Help me think of an appropriate title for this week’s column. How about ‘African’s have porridge for brains?’ That wouldn’t go down very well but because I am one of them, I can get away with ridiculing my kin; a thing that some racial groups tend to do in private anyway because it is not politically incorrect. Or I could have titled it ‘Its official, African’s are meant to be poor’. Again that is a stereotype but its fine with me.

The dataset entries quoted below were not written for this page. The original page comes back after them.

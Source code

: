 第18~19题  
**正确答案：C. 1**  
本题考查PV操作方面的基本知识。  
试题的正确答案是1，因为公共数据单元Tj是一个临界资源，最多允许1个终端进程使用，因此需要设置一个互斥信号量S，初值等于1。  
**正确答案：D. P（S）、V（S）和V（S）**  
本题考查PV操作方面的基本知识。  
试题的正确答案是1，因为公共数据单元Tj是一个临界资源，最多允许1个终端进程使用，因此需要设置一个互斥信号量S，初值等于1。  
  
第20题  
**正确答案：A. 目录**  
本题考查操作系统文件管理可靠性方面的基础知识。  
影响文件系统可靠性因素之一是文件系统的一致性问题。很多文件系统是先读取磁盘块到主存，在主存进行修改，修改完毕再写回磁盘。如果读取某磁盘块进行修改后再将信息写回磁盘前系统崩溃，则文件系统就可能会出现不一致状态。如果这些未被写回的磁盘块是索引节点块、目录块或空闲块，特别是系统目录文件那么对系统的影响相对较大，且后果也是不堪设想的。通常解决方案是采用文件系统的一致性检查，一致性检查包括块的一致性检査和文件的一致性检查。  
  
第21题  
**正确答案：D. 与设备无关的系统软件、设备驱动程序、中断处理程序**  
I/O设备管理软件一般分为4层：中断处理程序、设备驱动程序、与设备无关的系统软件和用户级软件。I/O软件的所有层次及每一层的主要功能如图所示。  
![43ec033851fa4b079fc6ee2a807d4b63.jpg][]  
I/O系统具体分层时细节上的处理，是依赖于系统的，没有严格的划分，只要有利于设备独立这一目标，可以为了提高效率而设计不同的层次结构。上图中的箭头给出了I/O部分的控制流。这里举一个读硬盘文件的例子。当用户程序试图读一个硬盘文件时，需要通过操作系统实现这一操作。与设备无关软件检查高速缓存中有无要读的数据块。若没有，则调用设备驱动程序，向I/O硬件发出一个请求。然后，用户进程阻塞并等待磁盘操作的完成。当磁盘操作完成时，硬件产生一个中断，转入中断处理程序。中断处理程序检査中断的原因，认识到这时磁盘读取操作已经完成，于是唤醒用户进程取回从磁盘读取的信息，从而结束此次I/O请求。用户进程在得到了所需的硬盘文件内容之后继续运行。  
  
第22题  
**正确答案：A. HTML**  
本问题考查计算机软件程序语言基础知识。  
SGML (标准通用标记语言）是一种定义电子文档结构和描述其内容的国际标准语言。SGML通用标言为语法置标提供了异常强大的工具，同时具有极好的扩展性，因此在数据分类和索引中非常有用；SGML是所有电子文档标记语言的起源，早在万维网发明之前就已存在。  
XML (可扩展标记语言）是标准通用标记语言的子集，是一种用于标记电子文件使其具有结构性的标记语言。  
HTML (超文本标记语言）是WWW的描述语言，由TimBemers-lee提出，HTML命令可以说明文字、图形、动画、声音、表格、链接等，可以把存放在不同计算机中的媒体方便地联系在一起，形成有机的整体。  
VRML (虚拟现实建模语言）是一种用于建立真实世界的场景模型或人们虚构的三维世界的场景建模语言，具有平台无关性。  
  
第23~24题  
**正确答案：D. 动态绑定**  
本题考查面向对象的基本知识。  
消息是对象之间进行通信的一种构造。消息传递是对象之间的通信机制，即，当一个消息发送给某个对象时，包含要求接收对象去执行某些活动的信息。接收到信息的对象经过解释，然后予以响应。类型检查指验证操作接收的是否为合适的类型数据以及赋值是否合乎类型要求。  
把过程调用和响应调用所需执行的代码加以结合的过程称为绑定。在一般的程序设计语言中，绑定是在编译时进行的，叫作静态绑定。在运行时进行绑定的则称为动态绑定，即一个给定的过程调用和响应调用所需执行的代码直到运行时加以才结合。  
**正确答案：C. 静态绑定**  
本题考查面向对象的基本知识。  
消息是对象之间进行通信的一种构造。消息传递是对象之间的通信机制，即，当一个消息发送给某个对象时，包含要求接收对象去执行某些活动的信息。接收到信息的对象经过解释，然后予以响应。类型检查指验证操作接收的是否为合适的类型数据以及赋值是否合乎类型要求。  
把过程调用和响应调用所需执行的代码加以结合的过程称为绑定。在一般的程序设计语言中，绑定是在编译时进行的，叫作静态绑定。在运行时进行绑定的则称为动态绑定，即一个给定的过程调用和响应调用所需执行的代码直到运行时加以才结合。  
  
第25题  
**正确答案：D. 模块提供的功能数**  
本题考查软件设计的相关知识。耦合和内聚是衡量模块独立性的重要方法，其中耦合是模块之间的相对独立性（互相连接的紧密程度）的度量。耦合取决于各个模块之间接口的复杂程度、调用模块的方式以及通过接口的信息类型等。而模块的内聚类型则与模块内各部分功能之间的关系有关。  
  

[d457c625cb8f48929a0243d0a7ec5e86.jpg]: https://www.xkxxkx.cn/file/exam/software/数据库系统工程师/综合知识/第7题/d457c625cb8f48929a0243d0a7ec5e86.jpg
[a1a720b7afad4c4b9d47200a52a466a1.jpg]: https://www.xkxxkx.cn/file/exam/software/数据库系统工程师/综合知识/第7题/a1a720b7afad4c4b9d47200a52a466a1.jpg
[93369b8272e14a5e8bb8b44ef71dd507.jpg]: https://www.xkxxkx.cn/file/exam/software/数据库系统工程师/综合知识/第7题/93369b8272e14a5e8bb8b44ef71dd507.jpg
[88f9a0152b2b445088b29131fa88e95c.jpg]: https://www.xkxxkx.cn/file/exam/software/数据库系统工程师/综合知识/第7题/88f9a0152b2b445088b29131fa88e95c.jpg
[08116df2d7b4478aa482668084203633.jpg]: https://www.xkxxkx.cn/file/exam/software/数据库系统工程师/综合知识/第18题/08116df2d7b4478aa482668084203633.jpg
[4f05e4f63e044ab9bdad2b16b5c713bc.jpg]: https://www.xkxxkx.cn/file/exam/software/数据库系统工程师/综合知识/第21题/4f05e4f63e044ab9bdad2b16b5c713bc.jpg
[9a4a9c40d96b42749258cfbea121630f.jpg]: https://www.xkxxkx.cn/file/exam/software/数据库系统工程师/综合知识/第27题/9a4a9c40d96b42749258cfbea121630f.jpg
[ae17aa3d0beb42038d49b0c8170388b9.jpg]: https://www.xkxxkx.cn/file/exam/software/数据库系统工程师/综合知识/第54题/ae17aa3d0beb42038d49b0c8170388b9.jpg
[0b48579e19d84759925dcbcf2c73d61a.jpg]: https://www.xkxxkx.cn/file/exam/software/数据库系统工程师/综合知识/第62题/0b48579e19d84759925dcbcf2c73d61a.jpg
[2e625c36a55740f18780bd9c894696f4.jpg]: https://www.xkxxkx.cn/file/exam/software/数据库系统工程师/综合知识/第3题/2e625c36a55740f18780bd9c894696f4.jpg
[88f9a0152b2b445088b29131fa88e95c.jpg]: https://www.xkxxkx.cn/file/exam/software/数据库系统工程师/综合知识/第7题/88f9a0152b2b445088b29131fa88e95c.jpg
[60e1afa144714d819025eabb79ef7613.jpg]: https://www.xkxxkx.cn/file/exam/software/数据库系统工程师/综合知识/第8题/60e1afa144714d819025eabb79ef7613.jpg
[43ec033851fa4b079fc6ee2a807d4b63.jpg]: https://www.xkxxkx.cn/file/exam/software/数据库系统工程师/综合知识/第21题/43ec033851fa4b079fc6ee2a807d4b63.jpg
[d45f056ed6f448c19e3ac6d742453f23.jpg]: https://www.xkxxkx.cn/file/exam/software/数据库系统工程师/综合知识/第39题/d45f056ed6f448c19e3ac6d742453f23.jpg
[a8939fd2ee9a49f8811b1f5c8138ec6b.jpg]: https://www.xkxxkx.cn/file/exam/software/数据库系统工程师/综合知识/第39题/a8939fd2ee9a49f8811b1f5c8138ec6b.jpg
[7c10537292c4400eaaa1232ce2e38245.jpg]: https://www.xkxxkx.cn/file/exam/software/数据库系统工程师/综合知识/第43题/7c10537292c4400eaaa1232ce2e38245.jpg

I chose to go with the bell curve because it is a more constructive way to deal with what I have been thinking about this week. What is this bell-curve thing all about anyway? A bell curve is the most common type of distribution for a variable (say income), and due to this fact, it is known as a ‘normal distribution’. The term “bell-curve” comes from the fact that the graph used to depict a normal distribution consists of a bell-shaped line. The curve has two slopes on either side (referred to as tails) of a fat middle. The ‘fat middle’ looks like a mountain peak before falling away to either side.

If the bell-curve were a depiction of society, most people (say in Uganda) would be on the extreme left of that curve. That is because they are poor. At the extreme right of the bell-curve you would find a few people who would probably be lucky Ugandan elites, Chinese, Indians, Europeans and Americans. In economics we would say that our particular (Ugandan) bell-curve is skewed to the left. Note that there would not be many people in the ‘fat middle’ of our (Ugandan) curve. The few people you would find at the extreme right of the curve are the ones you usually refer to as well off or ‘rich’.

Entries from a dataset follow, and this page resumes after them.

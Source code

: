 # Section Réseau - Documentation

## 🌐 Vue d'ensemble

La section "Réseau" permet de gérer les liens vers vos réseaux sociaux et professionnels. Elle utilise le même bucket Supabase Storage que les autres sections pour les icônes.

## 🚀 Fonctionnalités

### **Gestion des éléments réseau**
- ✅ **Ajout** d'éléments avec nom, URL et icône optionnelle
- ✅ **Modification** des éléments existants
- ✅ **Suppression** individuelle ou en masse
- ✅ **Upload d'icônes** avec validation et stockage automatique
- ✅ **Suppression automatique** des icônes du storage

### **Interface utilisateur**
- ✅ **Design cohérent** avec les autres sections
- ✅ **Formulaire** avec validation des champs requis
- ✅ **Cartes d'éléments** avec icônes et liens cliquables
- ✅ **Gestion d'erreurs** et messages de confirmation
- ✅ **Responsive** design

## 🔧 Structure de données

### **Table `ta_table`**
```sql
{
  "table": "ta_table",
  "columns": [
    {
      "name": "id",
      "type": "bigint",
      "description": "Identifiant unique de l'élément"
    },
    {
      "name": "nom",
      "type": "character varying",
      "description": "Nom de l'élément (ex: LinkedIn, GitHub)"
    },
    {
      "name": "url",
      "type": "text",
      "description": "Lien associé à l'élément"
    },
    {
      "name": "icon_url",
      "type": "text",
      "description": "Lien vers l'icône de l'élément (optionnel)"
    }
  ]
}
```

That is why our government has been pushing for sometime to move more of the people from the left into the middle. Hence the reference to ‘getting to middle income’ by 2020. This is because if you have more people in your society being described as  ‘middle income’ they have more disposable income, and consume more goods. That means you collect more taxes for investment and your society resembles more of a ‘normal’ distribution as it grows faster. In such a society there are some poor people, some rich people but most people are fairly well off. They lie in the ‘fat middle’. That is a nicely balanced society and it usually is more stable.

Unfortunately the road to hell is paved with good intentions. What does our government do to move most of its people to middle income? It borrows from the Chinese, Indians, Europeans and Americans. It then uses the money it has borrowed to give the same lenders contracts to supply us with lots of things that we need like bridges, dams, roads and technical assistance. The foreigners also build factories and we go to work for them mostly as indentured labour. So the foreigners grow richer while we fall more into debt, which our children must pay one day. The leaders get photo opportunities to open the bridges, dams factories and roads.

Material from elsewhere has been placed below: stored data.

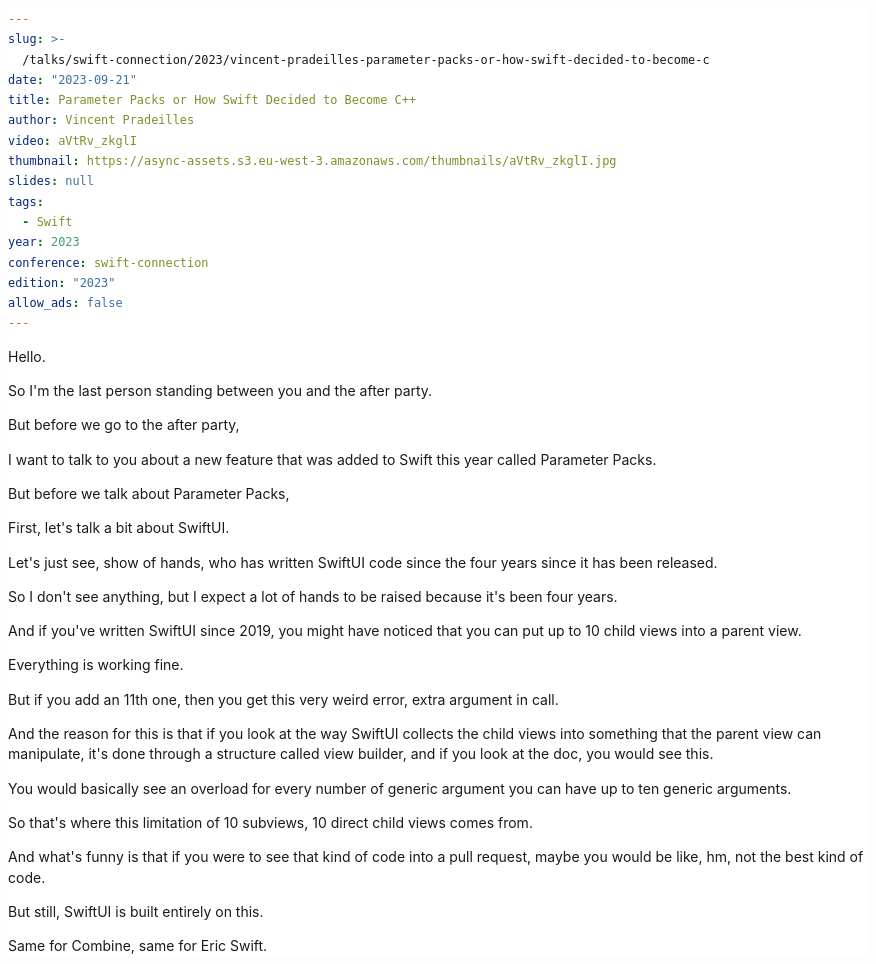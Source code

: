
 ```yaml
---
slug: >-
  /talks/swift-connection/2023/vincent-pradeilles-parameter-packs-or-how-swift-decided-to-become-c
date: "2023-09-21"
title: Parameter Packs or How Swift Decided to Become C++
author: Vincent Pradeilles
video: aVtRv_zkglI
thumbnail: https://async-assets.s3.eu-west-3.amazonaws.com/thumbnails/aVtRv_zkglI.jpg
slides: null
tags:
  - Swift
year: 2023
conference: swift-connection
edition: "2023"
allow_ads: false
---
```


Hello.

So I'm the last person standing between you and the after party.

But before we go to the after party,

I want to talk to you about a new feature that was added to Swift this year called Parameter Packs.

But before we talk about Parameter Packs,

First, let's talk a bit about SwiftUI.

Let's just see, show of hands, who has written SwiftUI code since the four years since it has been released.

So I don't see anything, but I expect a lot of hands to be raised because it's been four years.

And if you've written SwiftUI since 2019, you might have noticed that you can put up to 10 child views into a parent view.

Everything is working fine.

But if you add an 11th one, then you get this very weird error, extra argument in call.

And the reason for this is that if you look at the way SwiftUI collects the child views into something that the parent view can manipulate, it's done through a structure called view builder, and if you look at the doc, you would see this.

You would basically see an overload for every number of generic argument you can have up to ten generic arguments.

So that's where this limitation of 10 subviews, 10 direct child views comes from.

And what's funny is that if you were to see that kind of code into a pull request, maybe you would be like, hm, not the best kind of code.

But still, SwiftUI is built entirely on this.

Same for Combine, same for Eric Swift.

While the foreigners move onto the right hand side of the bell curve, we continue crowding in the left hand corner. When our leaders give speeches at these occasions, they harangue us for being lazy and stupid. The foreigners nod like wise sages and privately admit ‘African’s have porridge for brains’. Or if they are angry with the Africans, they pay off a few journalists (who also happen to be Africans) to write shitty stories about how some Africans have managed to make some money and buy a few houses in Kololo and Buloba despite it being official policy for African’s to be poor.  Thank God, not all foreigners think we have porridge for brains. It’s just the way the cookie crumbles.